More than a dozen state attorneys general are asking Pres. Donald Trump to throw out recent federal rules regulating the environment for endangered or threatened plants and animals. The states claim the rules, which enlarge the definition of species habitat, give the federal government excessive power over state and private lands.

The rules govern implementation of the Endangered Species Act (ESA), and were made a year ago by Pres. Barack Obama’s administration. In January the state officials sent a letter to the Trump transition team asking for repeal, arguing the rules will cost states and private land owners billions of dollars by blocking or delaying the use or development of their properties. “It’s such a massive land grab by the federal government,” Arkansas Attorney General Leslie Rutledge says. But at least one study shows implementation of the ESA has affected very few development projects during the current decade.

Rutledge, along with Alabama Attorney General Luther Strange (who has since been appointed to the U.S. Senate) spearheaded the letter. Their states and others also filed a lawsuit in U.S. District Court for the Southern District of Alabama in November challenging the new rules. Those rules state, essentially, that agencies determining areas critical to the survival of an endangered species should consider two types of land: One is land currently occupied by that species; the other comprises nearby but unoccupied areas that contain resources, like food or shelter, critical to the species’s survival, or could become so if the species shifts its range.

The attorneys general want the rules rolled back to language used since 1984. At that time, they claim, the rules stipulated that after listing a species as endangered or threatened, federal agencies designate critical habitat only in areas where the species is found at that moment. The attorneys say the rollback would protect private property owners from the uncertainty of having their land declared critical habitat if agencies believe the land may at some point in the future be needed for the species recovery.

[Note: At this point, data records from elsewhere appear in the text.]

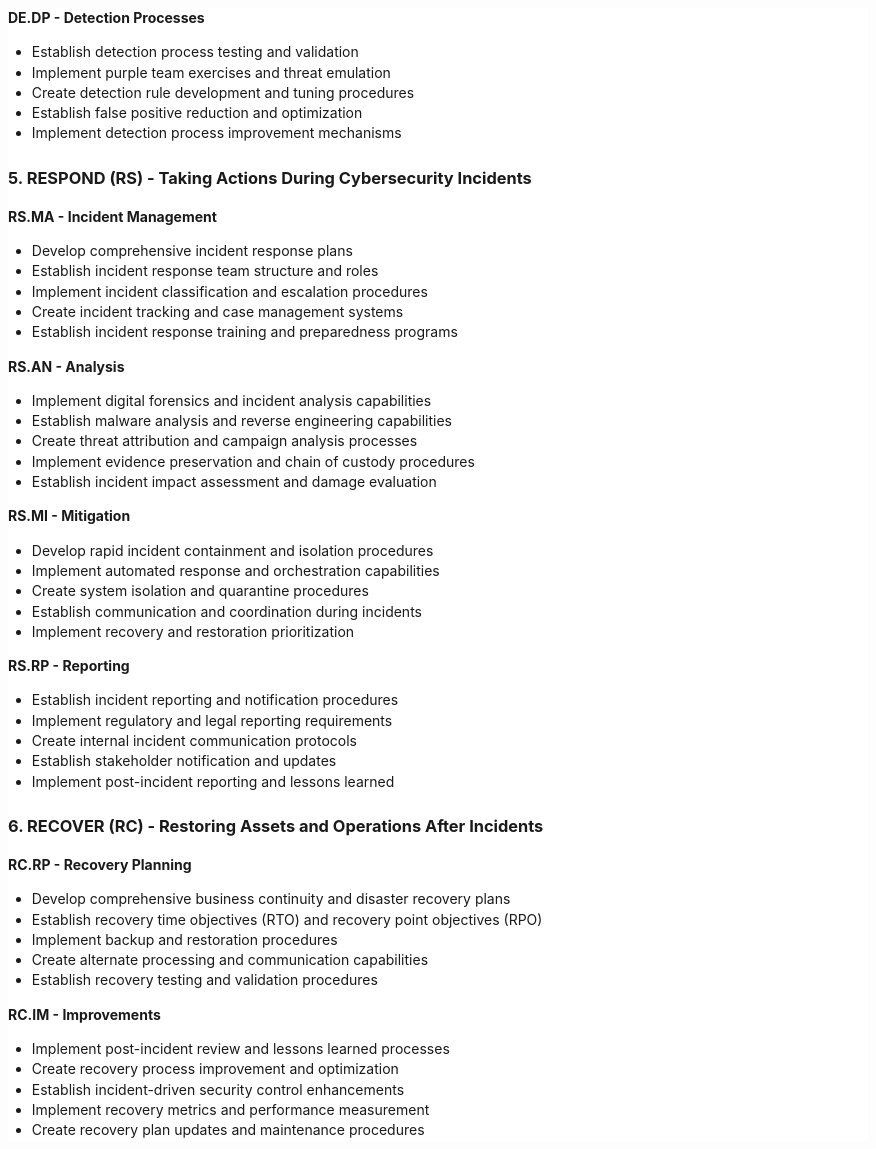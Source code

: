 **DE.DP - Detection Processes**
- Establish detection process testing and validation
- Implement purple team exercises and threat emulation
- Create detection rule development and tuning procedures
- Establish false positive reduction and optimization
- Implement detection process improvement mechanisms

### 5. RESPOND (RS) - Taking Actions During Cybersecurity Incidents

**RS.MA - Incident Management**
- Develop comprehensive incident response plans
- Establish incident response team structure and roles
- Implement incident classification and escalation procedures
- Create incident tracking and case management systems
- Establish incident response training and preparedness programs

**RS.AN - Analysis**
- Implement digital forensics and incident analysis capabilities
- Establish malware analysis and reverse engineering capabilities
- Create threat attribution and campaign analysis processes
- Implement evidence preservation and chain of custody procedures
- Establish incident impact assessment and damage evaluation

**RS.MI - Mitigation**
- Develop rapid incident containment and isolation procedures
- Implement automated response and orchestration capabilities
- Create system isolation and quarantine procedures
- Establish communication and coordination during incidents
- Implement recovery and restoration prioritization

**RS.RP - Reporting**
- Establish incident reporting and notification procedures
- Implement regulatory and legal reporting requirements
- Create internal incident communication protocols
- Establish stakeholder notification and updates
- Implement post-incident reporting and lessons learned

### 6. RECOVER (RC) - Restoring Assets and Operations After Incidents

**RC.RP - Recovery Planning**
- Develop comprehensive business continuity and disaster recovery plans
- Establish recovery time objectives (RTO) and recovery point objectives (RPO)
- Implement backup and restoration procedures
- Create alternate processing and communication capabilities
- Establish recovery testing and validation procedures

**RC.IM - Improvements**
- Implement post-incident review and lessons learned processes
- Create recovery process improvement and optimization
- Establish incident-driven security control enhancements
- Implement recovery metrics and performance measurement
- Create recovery plan updates and maintenance procedures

The U.S. Fish and Wildlife Service and the National Oceanic and Atmospheric Administration’s National Marine Fisheries Service, along with environmental scientists, say considering both types of land together is important both because the range of an endangered species can change, and nature and human development can sever previously occupied patches of habitat. For instance, a 2016 report from the Ecological Society of America (pdf) noted a large-scale study of climate change on amphibians, birds and mammals showed about half had shifted their ranges to higher latitudes or elevation and about two thirds had shifted toward earlier spring breeding or migration. The same report found that in the U.S. a common threat to listed species is “habitat fragmentation” when land is cleared for farming or economic development, restricting the movement of species and leaving them in isolated spots.

At the same time, regulatory actions had little effect on development, according to a 2015 study. The research, published in the Proceedings of the National Academy of Sciences, found no projects were stopped (pdf) or extensively modified as a result of the 88,290 consultations conducted with the Fish and Wildlife from January 2008 through April 2015. Dan Ashe, former director of the service under Obama, downplays the impact critical habitat designations have on land owners. The designation, he says, does not allow the government to take or manage private property but simply requires that actions “authorized, funded or carried out by federal agencies” must not destroy or adversely modify designated critical habitat.

The state attorneys general, however, point to economic impact statements accompanying critical habitat designations that predict major costs associated with the loss of grazing and timber harvesting, along with oil and gas production and mining on the 625 million acres of federal land in 12 western states including Alaska. For example, estimates from the U.S. Bureau of Land Management in 2013 put economic losses for establishing sage grouse habitat at between $839 million to $5.6 billion annually as well as a loss of between 5,570 and 31,055 jobs, according to a Western Energy Alliance report (pdf).

The bird, whose habitat covers about 165 million acres in the West, ultimately was not listed as endangered or threatened after federal, state and private interests agreed to a national planning strategy that provided stronger protection for 35 million acres of the most important habitats on federal lands.

In the U.S. there are 1,652 plants and animals—from ferns to frogs—listed as endangered or threatened. Critical habitat had been designated for 704 of the species as of January 2015, before the new definitions were made final. The largest proposed area is for Arctic ringed seals, which would protect more than 226 million acres in Alaska’s Bering, Chukchi and Beaufort seas—an area more than twice the size of California.

Arkansas’s Rutledge expects to reach receptive ears in the Trump White House, because the president campaigned on repealing federal regulations whose public good is outweighed by harm to industry and jobs. White House spokeswoman Kelly Love says the administration has indeed ordered agencies to set up task forces to review regulations with an eye on simplifying or eliminating them. But Love says the White House does not yet have enough information to take a position on the critical habitat rule.

Advocates for protecting endangered species do anticipate the new administration—as well as a Republican-controlled Congress—will be hostile to the expanded habitat definitions. “It’s still early but we are gearing up for a long difficult fight,” says Brett Hartl, government affairs director at a nonprofit conservation group, the Center for Biological Diversity. Federal agencies will be more passive than in the past, he believes. “Given the new climate politically, it is unlikely we will see Fish and Wildlife take the initiative but are likely to sit on their hands more.”